BEGIN
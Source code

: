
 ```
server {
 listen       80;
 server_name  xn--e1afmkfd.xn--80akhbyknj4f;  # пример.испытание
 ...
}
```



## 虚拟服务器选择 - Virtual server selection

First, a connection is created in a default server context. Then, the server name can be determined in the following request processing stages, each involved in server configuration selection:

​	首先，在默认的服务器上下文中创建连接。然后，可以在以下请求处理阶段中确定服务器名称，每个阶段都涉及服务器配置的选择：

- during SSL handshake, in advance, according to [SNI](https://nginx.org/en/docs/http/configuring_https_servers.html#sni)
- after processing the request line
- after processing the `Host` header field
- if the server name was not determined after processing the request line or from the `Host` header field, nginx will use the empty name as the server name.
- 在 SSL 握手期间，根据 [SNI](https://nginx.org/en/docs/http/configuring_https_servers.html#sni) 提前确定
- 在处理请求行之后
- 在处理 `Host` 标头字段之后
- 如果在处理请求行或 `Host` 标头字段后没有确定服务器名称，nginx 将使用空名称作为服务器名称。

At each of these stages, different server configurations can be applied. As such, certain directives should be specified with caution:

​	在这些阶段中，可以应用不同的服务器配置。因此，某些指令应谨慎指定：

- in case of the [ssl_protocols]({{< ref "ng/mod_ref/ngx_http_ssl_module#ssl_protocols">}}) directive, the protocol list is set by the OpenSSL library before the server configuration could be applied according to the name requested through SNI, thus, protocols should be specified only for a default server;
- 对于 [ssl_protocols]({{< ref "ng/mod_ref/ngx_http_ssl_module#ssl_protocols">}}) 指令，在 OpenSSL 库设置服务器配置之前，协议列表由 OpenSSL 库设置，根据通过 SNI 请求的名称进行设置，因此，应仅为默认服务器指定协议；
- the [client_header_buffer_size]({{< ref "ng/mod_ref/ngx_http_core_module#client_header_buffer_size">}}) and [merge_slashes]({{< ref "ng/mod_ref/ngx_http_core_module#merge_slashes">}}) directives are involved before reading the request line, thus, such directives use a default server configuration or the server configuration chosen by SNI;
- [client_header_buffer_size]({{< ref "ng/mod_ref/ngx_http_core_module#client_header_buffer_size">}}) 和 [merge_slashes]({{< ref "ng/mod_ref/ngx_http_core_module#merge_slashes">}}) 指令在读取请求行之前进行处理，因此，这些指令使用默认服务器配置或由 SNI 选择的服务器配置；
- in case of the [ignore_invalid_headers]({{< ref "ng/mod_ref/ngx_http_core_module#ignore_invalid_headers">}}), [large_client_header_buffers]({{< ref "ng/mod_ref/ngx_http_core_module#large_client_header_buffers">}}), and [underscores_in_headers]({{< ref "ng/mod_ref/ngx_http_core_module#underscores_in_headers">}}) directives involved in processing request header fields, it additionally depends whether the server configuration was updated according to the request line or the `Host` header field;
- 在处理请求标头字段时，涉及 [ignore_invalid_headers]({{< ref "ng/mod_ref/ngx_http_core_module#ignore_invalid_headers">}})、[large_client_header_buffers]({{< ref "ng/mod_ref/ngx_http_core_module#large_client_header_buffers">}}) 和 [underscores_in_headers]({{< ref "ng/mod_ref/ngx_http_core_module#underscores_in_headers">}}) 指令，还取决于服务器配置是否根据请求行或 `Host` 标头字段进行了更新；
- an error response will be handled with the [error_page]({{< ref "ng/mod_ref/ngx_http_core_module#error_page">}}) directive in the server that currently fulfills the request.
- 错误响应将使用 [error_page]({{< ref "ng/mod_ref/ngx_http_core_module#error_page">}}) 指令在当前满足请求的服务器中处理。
END
Restate all of the data above. Match it word for word.

Source code

:
 ```
server {
 listen       80;
 server_name  xn--e1afmkfd.xn--80akhbyknj4f;  # пример.испытание
 ...
}
```



## 虚拟服务器选择 - Virtual server selection

First, a connection is created in a default server context. Then, the server name can be determined in the following request processing stages, each involved in server configuration selection:

​	首先，在默认的服务器上下文中创建连接。然后，可以在以下请求处理阶段中确定服务器名称，每个阶段都涉及服务器配置的选择：

- during SSL handshake, in advance, according to [SNI](https://nginx.org/en/docs/http/configuring_https_servers.html#sni)
- after processing the request line
- after processing the `Host` header field
- if the server name was not determined after processing the request line or from the `Host` header field, nginx will use the empty name as the server name.
- 在 SSL 握手期间，根据 [SNI](https://nginx.org/en/docs/http/configuring_https_servers.html#sni) 提前确定
- 在处理请求行之后
- 在处理 `Host` 标头字段之后
- 如果在处理请求行或 `Host` 标头字段后没有确定服务器名称，nginx 将使用空名称作为服务器名称。

At each of these stages, different server configurations can be applied. As such, certain directives should be specified with caution:

​	在这些阶段中，可以应用不同的服务器配置。因此，某些指令应谨慎指定：

- in case of the [ssl_protocols]({{< ref "ng/mod_ref/ngx_http_ssl_module#ssl_protocols">}}) directive, the protocol list is set by the OpenSSL library before the server configuration could be applied according to the name requested through SNI, thus, protocols should be specified only for a default server;
- 对于 [ssl_protocols]({{< ref "ng/mod_ref/ngx_http_ssl_module#ssl_protocols">}}) 指令，在 OpenSSL 库设置服务器配置之前，协议列表由 OpenSSL 库设置，根据通过 SNI 请求的名称进行设置，因此，应仅为默认服务器指定协议；
- the [client_header_buffer_size]({{< ref "ng/mod_ref/ngx_http_core_module#client_header_buffer_size">}}) and [merge_slashes]({{< ref "ng/mod_ref/ngx_http_core_module#merge_slashes">}}) directives are involved before reading the request line, thus, such directives use a default server configuration or the server configuration chosen by SNI;
- [client_header_buffer_size]({{< ref "ng/mod_ref/ngx_http_core_module#client_header_buffer_size">}}) 和 [merge_slashes]({{< ref "ng/mod_ref/ngx_http_core_module#merge_slashes">}}) 指令在读取请求行之前进行处理，因此，这些指令使用默认服务器配置或由 SNI 选择的服务器配置；
- in case of the [ignore_invalid_headers]({{< ref "ng/mod_ref/ngx_http_core_module#ignore_invalid_headers">}}), [large_client_header_buffers]({{< ref "ng/mod_ref/ngx_http_core_module#large_client_header_buffers">}}), and [underscores_in_headers]({{< ref "ng/mod_ref/ngx_http_core_module#underscores_in_headers">}}) directives involved in processing request header fields, it additionally depends whether the server configuration was updated according to the request line or the `Host` header field;
- 在处理请求标头字段时，涉及 [ignore_invalid_headers]({{< ref "ng/mod_ref/ngx_http_core_module#ignore_invalid_headers">}})、[large_client_header_buffers]({{< ref "ng/mod_ref/ngx_http_core_module#large_client_header_buffers">}}) 和 [underscores_in_headers]({{< ref "ng/mod_ref/ngx_http_core_module#underscores_in_headers">}}) 指令，还取决于服务器配置是否根据请求行或 `Host` 标头字段进行了更新；
- an error response will be handled with the [error_page]({{< ref "ng/mod_ref/ngx_http_core_module#error_page">}}) directive in the server that currently fulfills the request.
- 错误响应将使用 [error_page]({{< ref "ng/mod_ref/ngx_http_core_module#error_page">}}) 指令在当前满足请求的服务器中处理。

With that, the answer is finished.